Starting at the line that holds "For time-varying treatments, positivity" and stopping at the line that holds "during item development", restate the records below word for word, with both of those lines included.

Dataset records
• • • • •

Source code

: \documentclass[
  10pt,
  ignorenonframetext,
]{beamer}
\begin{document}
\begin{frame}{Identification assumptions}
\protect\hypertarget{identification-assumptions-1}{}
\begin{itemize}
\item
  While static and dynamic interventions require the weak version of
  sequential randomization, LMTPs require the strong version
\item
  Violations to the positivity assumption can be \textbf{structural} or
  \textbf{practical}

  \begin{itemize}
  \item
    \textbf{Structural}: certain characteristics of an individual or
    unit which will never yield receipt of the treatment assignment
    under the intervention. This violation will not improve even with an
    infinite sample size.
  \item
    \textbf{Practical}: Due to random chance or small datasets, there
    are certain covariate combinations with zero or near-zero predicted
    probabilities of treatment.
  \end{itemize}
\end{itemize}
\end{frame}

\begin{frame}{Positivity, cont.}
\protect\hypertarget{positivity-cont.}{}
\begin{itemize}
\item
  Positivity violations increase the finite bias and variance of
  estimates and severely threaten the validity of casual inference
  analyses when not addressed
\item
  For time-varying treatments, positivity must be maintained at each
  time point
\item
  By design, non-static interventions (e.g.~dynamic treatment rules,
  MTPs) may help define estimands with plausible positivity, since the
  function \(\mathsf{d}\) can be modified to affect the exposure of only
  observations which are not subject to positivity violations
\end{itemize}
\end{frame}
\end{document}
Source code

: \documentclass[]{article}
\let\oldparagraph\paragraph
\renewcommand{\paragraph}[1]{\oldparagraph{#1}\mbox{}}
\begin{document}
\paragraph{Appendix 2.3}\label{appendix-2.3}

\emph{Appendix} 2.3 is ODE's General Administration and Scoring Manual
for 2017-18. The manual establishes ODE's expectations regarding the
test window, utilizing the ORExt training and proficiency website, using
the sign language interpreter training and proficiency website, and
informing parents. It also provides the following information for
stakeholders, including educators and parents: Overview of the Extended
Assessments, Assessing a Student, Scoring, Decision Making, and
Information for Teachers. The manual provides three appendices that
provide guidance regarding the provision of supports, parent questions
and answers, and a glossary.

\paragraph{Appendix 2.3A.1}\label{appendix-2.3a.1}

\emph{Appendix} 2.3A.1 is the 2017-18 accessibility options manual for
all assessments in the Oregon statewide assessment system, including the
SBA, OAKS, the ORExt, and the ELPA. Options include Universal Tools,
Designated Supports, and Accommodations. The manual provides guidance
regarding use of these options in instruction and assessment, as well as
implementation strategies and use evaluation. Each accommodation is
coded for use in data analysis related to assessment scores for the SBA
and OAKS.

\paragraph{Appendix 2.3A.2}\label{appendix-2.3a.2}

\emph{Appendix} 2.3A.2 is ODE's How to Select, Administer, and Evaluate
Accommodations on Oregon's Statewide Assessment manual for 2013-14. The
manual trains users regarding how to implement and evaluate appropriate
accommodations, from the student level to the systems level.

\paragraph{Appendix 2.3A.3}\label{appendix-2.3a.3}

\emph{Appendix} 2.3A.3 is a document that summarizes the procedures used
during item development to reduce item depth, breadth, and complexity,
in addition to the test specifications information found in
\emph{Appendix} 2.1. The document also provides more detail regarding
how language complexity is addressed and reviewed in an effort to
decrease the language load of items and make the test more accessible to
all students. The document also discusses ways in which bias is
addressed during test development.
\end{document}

• • • • •

Worked solution
  For time-varying treatments, positivity must be maintained at each
  time point
\item
  By design, non-static interventions (e.g.~dynamic treatment rules,
  MTPs) may help define estimands with plausible positivity, since the
  function \(\mathsf{d}\) can be modified to affect the exposure of only
  observations which are not subject to positivity violations
\end{itemize}
\end{frame}
\end{document}
Source code

: \documentclass[]{article}
\let\oldparagraph\paragraph
\renewcommand{\paragraph}[1]{\oldparagraph{#1}\mbox{}}
\begin{document}
\paragraph{Appendix 2.3}\label{appendix-2.3}

\emph{Appendix} 2.3 is ODE's General Administration and Scoring Manual
for 2017-18. The manual establishes ODE's expectations regarding the
test window, utilizing the ORExt training and proficiency website, using
the sign language interpreter training and proficiency website, and
informing parents. It also provides the following information for
stakeholders, including educators and parents: Overview of the Extended
Assessments, Assessing a Student, Scoring, Decision Making, and
Information for Teachers. The manual provides three appendices that
provide guidance regarding the provision of supports, parent questions
and answers, and a glossary.

\paragraph{Appendix 2.3A.1}\label{appendix-2.3a.1}

\emph{Appendix} 2.3A.1 is the 2017-18 accessibility options manual for
all assessments in the Oregon statewide assessment system, including the
SBA, OAKS, the ORExt, and the ELPA. Options include Universal Tools,
Designated Supports, and Accommodations. The manual provides guidance
regarding use of these options in instruction and assessment, as well as
implementation strategies and use evaluation. Each accommodation is
coded for use in data analysis related to assessment scores for the SBA
and OAKS.

\paragraph{Appendix 2.3A.2}\label{appendix-2.3a.2}

\emph{Appendix} 2.3A.2 is ODE's How to Select, Administer, and Evaluate
Accommodations on Oregon's Statewide Assessment manual for 2013-14. The
manual trains users regarding how to implement and evaluate appropriate
accommodations, from the student level to the systems level.

\paragraph{Appendix 2.3A.3}\label{appendix-2.3a.3}

\emph{Appendix} 2.3A.3 is a document that summarizes the procedures used
during item development to reduce item depth, breadth, and complexity,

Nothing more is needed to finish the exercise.